Descubrió que tenía nuevas posibilidades. En el horizonte brillaba algo
distinto de la guerra y el comercio, aunque no podía captar todavía en qué
consistía exactamente. Lo importante en aquel entonces era que
estaba completamente abierto e incondicionalmente dispuesto a dar un cambio a
su vida. Había aprendido,
gracias a los acontecimientos, a captar nuevos criterios, a percibir unos
valores que antes no le habían preocupado o ante los cuales había pasado con
repugnancia: Dios y los leprosos. Mediante el encuentro con Dios y con los
leprosos se vio transformado. Tal vez presiente una dirección superior en su
vida.
Envuelto en tales sentimientos de anhelante búsqueda y de incondicional
apertura, «anda un día cerca de la iglesia de San Damián, que estaba casi derruida y abandonada de
todos. Entra en ella, guiándole el Espíritu, a orar, se postra suplicante y
devoto ante el crucifijo, y, visitado con toques no acostumbrados en el alma,
se reconoce luego distinto de cuando había entrado. Y en este trance, la imagen
de Cristo crucificado -cosa nunca oída-, desplegando los labios, habla desde el
cuadro a Francisco.
Llamándolo por su nombre: "Francisco -le dice-, vete, repara mi
casa, que, como ves, se viene del todo al suelo". Presa de temblor, Francisco
se pasma y como que pierde el sentido por lo que ha oído. Se apronta a
obedecer, se reconcentra todo
él en la orden recibida» (2 Cel 10a; cf. TC 13).

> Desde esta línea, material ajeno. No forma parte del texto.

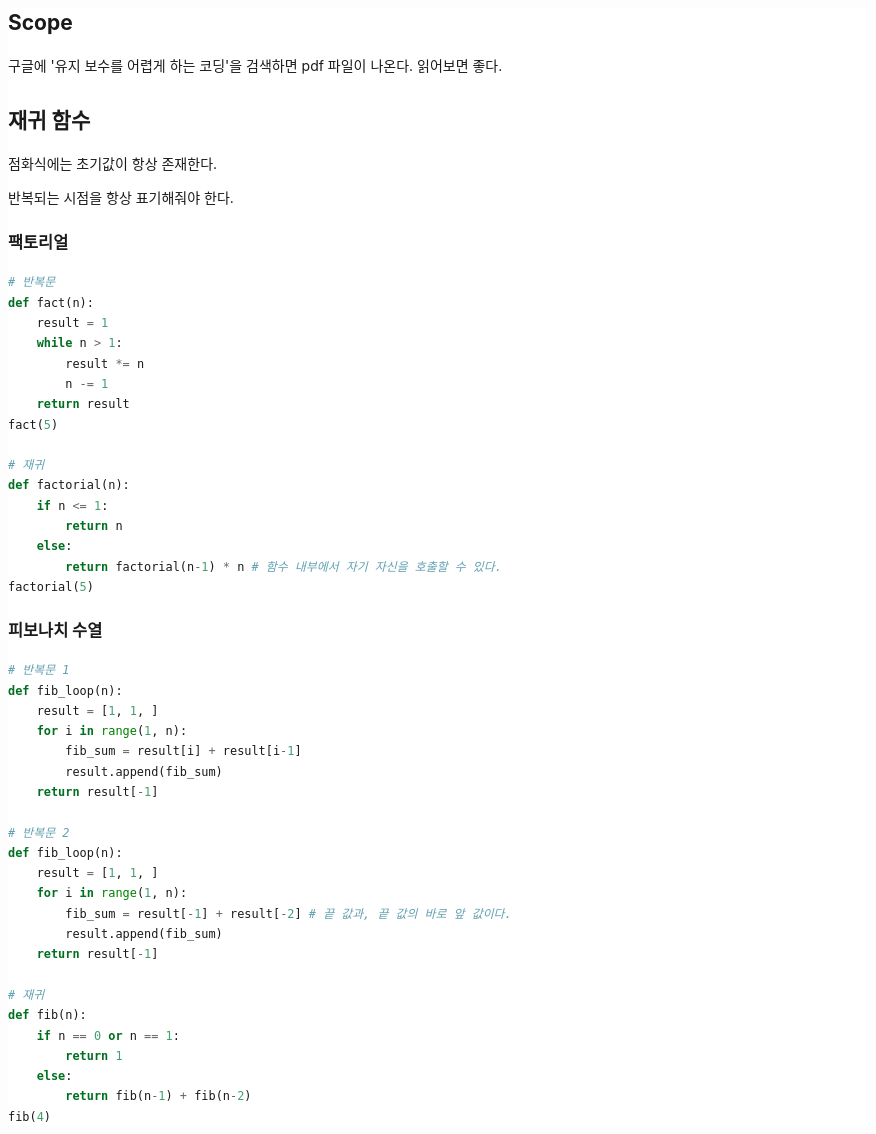 

## Scope

구글에 '유지 보수를 어렵게 하는 코딩'을 검색하면 pdf 파일이 나온다. 읽어보면 좋다.



## 재귀 함수

점화식에는 초기값이 항상 존재한다.

반복되는 시점을 항상 표기해줘야 한다.

### 팩토리얼

```python
# 반복문
def fact(n):
    result = 1
    while n > 1:
        result *= n
        n -= 1
    return result
fact(5)

# 재귀
def factorial(n):
    if n <= 1:
        return n
    else:
        return factorial(n-1) * n # 함수 내부에서 자기 자신을 호출할 수 있다.
factorial(5)
```



### 피보나치 수열

```python
# 반복문 1
def fib_loop(n):
    result = [1, 1, ]
    for i in range(1, n):
        fib_sum = result[i] + result[i-1]
        result.append(fib_sum)
    return result[-1]

# 반복문 2
def fib_loop(n):
    result = [1, 1, ]
    for i in range(1, n):
        fib_sum = result[-1] + result[-2] # 끝 값과, 끝 값의 바로 앞 값이다.
        result.append(fib_sum)
    return result[-1]

# 재귀
def fib(n):
    if n == 0 or n == 1:
        return 1
    else:
        return fib(n-1) + fib(n-2)
fib(4)
```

El relato de Celano describe con exactitud la situación en la que
debemos colocar la oración. Por desgracia Celano no nos ha transmitido el texto
de la oración. Pero lo han transmitido antiguos manuscritos, que la han
conservado junto con otras oraciones del Santo, precisando que éste la recitaba
frecuentemente en lengua vulgar y que la enseñó a rezar a sus compañeros.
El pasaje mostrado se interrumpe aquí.